Brain images obtained at different times after administration for [11C]-methamphetamine and for [11C]cocaine (n=19 for each drug) showing axial planes at a level that transects the basal ganglia. Note the fast uptake of both drugs in the brain and the much slower clearance for [11C]-methamphetamine than for [11C]cocaine (taken with permission from Fowler et al, 2008).

Figure 4

Schematic drawing describing the sequential and cumulative effects of neuroadaptive changes hypothesized to contribute to the neuroplasticity that promotes compulsive drug-seeking. An early neuroadaptation, common to all drugs of abuse and observed after a single injection of cocaine, is increased excitability of the mesolimbic dopamine system reflected in long-term potentiation dependent on changes in glutamate activity. Subsequently, the activation of dopamine contributes to increased excitability of the ventral striatum with decreased glutamatergic activity during withdrawal and increased glutamatergic activity during drug-primed and cue-induced drug-seeking. The engagement of ventral striatal-pallidal-thalamic loops is hypothesized to translate to the dorsal striatum to contribute to engagement of habits and automaticity that resemble compulsive-like behavior. As compulsivity evolves into full-blown addiction, loss of function occurs in the frontal cortex systems that control executive function, contributing to poor decision-making and gain of function in the brain stress systems but contributing to incentive salience for drugs over natural reinforcers.

Figure 5

Neurocircuitry schematic illustrating the combination of neuroadaptations in the brain circuitry for the three stages of the addiction cycle that promote drug-seeking behavior in the addicted state. Note the activation of the ventral striatum/dorsal striatum/extended amygdala driven by cues through the hippocampus and basolateral amygdala and stress through the insula.
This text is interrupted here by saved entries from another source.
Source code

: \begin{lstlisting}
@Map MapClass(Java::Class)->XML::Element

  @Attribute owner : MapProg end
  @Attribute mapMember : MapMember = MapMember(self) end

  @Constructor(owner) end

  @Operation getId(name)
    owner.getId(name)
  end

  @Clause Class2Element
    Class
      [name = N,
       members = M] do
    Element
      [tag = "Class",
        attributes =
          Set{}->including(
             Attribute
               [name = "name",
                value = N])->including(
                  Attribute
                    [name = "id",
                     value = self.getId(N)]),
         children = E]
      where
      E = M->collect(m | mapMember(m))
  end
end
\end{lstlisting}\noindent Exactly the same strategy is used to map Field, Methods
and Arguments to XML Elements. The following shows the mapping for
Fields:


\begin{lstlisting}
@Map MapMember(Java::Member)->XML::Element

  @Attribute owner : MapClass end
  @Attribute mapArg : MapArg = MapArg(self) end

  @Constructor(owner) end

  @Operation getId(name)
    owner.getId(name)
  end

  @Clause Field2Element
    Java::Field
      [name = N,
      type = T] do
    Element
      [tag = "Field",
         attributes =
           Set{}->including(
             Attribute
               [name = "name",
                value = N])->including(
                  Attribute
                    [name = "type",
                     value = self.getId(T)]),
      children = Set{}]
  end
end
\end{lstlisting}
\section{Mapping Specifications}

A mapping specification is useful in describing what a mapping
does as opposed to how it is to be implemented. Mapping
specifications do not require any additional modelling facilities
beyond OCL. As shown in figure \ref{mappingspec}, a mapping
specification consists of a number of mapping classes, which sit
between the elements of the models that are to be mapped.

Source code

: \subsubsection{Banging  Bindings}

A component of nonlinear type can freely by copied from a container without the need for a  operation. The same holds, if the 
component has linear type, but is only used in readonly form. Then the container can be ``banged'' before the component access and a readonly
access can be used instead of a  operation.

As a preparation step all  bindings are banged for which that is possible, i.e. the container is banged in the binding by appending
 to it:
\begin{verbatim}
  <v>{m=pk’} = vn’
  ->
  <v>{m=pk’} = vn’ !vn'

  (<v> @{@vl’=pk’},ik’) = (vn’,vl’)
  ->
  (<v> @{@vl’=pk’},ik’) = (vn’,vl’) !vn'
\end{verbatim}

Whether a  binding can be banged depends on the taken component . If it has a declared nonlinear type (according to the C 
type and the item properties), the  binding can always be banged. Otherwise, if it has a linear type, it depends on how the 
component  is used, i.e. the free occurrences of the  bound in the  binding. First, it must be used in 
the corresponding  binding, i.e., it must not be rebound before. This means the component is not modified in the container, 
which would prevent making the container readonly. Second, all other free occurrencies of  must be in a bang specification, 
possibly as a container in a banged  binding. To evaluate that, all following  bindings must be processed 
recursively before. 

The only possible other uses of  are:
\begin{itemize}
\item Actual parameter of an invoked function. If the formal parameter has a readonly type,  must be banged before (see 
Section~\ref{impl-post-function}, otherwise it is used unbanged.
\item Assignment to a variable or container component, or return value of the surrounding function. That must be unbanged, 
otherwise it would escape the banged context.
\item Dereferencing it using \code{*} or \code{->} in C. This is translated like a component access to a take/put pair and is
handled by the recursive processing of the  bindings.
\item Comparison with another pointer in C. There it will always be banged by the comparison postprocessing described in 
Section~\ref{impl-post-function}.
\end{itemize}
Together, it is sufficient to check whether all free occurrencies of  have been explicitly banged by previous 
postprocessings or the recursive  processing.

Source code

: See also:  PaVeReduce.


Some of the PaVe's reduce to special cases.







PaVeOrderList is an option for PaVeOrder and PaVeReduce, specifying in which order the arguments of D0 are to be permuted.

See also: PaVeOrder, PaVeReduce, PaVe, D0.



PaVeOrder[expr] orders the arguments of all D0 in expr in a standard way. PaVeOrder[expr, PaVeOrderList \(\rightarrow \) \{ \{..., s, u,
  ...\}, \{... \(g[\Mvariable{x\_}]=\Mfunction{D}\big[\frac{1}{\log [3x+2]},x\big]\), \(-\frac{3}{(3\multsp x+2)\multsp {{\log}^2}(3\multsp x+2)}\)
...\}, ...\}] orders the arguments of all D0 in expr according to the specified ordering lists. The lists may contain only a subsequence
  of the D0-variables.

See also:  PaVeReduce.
The frontal cortex system is compromised, producing deficits in executive function and contributing to the incentive salience of drugs compared to natural reinforcers. Dopamine systems are compromised, and brain stress systems such as CRF are activated to reset further the salience of drugs and drug-related stimuli in the context of an aversive dysphoric state (modified with permission from Koob et al, 2008a).